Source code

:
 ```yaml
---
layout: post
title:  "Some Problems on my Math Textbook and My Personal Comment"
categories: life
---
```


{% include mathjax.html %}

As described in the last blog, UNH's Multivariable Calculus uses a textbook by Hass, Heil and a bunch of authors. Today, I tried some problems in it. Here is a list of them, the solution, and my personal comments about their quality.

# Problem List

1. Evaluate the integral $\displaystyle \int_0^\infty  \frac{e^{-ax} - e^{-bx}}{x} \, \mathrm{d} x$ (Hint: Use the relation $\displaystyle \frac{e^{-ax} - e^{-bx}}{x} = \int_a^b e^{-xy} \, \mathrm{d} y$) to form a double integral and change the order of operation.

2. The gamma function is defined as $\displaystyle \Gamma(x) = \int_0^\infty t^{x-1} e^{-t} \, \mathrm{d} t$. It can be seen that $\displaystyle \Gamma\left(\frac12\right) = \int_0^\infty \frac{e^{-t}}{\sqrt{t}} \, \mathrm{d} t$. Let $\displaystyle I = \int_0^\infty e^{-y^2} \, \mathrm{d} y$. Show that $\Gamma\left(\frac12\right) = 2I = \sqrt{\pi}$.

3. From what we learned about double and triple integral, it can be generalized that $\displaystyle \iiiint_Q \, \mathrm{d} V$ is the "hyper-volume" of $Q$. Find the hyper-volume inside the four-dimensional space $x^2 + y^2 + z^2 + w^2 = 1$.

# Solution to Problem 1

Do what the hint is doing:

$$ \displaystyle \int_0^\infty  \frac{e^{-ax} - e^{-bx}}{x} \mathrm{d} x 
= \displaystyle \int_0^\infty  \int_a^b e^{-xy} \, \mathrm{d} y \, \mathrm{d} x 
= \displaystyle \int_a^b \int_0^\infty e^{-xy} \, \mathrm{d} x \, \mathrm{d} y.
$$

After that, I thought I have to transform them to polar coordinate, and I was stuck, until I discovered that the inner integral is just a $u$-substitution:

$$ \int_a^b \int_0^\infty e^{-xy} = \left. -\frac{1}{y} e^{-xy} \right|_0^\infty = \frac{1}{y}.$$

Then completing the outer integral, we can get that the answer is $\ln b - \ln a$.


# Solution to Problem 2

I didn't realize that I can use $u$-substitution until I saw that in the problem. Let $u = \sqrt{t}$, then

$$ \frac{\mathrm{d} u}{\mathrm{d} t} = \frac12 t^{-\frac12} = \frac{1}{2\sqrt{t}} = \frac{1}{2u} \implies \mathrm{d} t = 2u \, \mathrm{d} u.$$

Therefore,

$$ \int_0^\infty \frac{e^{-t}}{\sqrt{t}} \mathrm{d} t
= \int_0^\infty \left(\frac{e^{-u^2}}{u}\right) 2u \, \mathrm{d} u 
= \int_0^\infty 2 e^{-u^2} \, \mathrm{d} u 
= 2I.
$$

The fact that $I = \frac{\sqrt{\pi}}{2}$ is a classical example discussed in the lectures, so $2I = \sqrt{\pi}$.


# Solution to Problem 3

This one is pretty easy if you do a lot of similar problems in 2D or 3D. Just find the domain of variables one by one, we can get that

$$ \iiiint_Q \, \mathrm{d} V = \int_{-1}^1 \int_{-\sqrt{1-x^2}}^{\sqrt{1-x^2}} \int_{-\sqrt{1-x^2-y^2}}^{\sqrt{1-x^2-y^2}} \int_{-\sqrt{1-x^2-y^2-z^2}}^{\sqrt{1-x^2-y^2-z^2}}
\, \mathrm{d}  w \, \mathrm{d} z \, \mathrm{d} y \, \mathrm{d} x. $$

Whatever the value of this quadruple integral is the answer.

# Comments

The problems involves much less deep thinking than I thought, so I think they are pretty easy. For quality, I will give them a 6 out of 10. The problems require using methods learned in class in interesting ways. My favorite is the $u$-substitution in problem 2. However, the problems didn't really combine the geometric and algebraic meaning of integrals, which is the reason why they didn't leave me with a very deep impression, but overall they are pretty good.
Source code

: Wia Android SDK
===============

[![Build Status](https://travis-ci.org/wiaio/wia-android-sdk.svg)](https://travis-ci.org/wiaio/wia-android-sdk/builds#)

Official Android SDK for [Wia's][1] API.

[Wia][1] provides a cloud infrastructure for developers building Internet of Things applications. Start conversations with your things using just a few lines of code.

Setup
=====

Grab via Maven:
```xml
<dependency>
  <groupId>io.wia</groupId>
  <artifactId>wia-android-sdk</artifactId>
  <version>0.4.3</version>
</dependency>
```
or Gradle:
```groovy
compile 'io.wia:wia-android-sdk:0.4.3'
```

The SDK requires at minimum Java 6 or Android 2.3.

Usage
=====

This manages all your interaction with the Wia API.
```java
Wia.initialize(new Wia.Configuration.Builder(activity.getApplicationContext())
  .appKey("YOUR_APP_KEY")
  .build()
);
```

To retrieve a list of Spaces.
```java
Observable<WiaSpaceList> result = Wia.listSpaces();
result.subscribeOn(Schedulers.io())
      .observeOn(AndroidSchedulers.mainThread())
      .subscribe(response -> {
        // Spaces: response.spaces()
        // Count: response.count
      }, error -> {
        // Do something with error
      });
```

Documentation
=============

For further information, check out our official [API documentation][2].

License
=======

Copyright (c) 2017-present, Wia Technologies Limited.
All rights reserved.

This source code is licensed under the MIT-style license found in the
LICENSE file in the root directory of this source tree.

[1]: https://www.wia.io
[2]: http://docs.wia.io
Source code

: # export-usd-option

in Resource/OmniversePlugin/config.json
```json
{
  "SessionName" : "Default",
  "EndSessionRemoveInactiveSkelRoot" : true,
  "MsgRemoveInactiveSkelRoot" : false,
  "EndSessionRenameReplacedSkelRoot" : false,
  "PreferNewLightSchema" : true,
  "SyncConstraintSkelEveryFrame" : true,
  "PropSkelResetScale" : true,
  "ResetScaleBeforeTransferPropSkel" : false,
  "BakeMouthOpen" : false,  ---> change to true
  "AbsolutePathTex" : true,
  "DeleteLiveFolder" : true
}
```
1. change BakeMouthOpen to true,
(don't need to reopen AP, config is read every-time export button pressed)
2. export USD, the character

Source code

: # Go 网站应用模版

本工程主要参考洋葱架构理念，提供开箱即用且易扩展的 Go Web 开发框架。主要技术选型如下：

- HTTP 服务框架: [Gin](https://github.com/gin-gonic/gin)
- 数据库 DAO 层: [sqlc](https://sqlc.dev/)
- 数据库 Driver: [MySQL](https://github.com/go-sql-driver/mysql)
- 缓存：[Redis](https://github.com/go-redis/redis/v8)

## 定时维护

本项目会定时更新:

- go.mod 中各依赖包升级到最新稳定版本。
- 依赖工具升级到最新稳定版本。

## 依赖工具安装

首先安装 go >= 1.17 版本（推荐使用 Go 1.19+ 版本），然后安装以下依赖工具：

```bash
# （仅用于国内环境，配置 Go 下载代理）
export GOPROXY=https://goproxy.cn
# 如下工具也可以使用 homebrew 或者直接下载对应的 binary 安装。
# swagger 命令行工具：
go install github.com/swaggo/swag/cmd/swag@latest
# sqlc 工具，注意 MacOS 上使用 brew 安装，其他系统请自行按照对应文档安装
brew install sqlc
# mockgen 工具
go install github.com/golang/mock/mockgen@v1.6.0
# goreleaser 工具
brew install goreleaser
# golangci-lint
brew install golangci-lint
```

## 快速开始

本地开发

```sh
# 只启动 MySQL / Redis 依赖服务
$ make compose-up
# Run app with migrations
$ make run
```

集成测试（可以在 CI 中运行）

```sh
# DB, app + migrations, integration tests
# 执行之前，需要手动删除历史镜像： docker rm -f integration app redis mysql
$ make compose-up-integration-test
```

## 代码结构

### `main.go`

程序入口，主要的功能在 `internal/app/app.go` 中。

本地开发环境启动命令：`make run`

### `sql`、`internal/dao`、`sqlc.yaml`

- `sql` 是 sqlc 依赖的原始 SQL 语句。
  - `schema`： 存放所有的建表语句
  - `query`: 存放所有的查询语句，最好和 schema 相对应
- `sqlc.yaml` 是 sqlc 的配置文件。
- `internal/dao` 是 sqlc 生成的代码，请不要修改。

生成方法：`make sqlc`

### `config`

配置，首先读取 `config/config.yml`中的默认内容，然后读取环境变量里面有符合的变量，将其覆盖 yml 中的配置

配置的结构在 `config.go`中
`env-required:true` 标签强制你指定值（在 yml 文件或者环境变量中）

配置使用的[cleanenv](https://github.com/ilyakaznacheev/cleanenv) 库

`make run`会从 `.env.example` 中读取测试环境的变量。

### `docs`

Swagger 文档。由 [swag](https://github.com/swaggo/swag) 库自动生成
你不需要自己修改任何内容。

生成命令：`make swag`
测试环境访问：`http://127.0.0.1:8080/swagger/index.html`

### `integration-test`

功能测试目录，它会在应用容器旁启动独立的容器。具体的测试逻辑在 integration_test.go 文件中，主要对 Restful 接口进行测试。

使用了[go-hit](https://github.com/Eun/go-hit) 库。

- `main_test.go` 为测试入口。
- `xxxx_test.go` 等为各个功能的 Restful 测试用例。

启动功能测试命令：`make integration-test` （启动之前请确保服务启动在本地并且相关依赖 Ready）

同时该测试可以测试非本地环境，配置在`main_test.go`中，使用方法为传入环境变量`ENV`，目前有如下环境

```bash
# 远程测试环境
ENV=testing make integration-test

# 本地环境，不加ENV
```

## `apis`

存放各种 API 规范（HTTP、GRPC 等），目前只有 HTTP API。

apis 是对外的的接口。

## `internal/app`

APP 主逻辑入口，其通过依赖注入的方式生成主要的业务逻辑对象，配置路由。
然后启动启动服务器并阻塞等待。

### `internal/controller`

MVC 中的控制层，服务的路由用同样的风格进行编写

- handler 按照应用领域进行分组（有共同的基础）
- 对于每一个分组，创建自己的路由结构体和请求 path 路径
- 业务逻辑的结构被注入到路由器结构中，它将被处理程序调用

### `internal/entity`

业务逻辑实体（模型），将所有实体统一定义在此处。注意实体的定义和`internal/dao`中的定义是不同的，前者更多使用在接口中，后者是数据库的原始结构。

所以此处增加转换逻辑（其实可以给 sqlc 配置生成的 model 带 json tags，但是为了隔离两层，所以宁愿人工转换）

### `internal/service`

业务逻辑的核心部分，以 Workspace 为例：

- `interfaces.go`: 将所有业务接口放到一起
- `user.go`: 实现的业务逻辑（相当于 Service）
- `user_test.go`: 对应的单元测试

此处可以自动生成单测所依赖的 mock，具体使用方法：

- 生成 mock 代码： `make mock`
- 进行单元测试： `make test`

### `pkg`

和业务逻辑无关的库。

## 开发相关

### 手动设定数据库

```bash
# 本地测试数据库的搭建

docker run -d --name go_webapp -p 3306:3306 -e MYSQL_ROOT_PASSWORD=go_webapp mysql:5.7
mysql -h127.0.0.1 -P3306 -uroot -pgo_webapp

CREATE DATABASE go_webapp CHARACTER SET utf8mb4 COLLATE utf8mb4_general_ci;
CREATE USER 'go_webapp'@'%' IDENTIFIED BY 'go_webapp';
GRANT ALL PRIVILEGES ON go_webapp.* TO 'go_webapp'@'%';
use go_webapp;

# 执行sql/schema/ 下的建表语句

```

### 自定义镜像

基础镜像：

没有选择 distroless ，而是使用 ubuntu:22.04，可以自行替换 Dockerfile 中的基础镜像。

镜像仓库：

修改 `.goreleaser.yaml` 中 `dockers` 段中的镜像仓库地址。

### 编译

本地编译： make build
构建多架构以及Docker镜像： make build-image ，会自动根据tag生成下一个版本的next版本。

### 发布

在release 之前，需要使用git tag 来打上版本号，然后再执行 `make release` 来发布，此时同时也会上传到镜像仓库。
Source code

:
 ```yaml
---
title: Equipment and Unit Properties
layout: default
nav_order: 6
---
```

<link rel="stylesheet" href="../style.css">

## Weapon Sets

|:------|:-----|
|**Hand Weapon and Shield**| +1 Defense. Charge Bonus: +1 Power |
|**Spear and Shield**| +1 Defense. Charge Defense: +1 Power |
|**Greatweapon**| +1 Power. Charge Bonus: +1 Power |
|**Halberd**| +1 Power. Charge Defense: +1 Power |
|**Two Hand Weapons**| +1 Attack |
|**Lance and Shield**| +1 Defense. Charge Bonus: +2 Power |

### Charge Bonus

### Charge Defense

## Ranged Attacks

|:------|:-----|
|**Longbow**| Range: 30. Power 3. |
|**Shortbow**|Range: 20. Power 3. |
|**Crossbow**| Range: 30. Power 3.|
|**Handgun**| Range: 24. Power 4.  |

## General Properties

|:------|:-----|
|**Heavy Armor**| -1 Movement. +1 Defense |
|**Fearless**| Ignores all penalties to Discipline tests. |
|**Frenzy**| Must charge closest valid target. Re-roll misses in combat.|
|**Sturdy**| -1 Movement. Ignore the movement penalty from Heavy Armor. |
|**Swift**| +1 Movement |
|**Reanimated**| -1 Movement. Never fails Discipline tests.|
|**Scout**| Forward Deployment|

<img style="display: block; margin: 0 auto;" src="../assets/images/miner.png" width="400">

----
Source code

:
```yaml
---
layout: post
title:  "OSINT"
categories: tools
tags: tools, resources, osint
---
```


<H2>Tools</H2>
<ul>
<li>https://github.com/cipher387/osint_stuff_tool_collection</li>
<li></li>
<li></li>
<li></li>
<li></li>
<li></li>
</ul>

· · · ·

Exercise prompt:
Transcribe the records above exactly, beginning at the line that contains "### Charge Bonus" and ending with the line that contains "Discipline tests. |", both included, and nothing else.

Response below:
### Charge Bonus

### Charge Defense

## Ranged Attacks

|:------|:-----|
|**Longbow**| Range: 30. Power 3. |
|**Shortbow**|Range: 20. Power 3. |
|**Crossbow**| Range: 30. Power 3.|
|**Handgun**| Range: 24. Power 4.  |

## General Properties

|:------|:-----|
|**Heavy Armor**| -1 Movement. +1 Defense |
|**Fearless**| Ignores all penalties to Discipline tests. |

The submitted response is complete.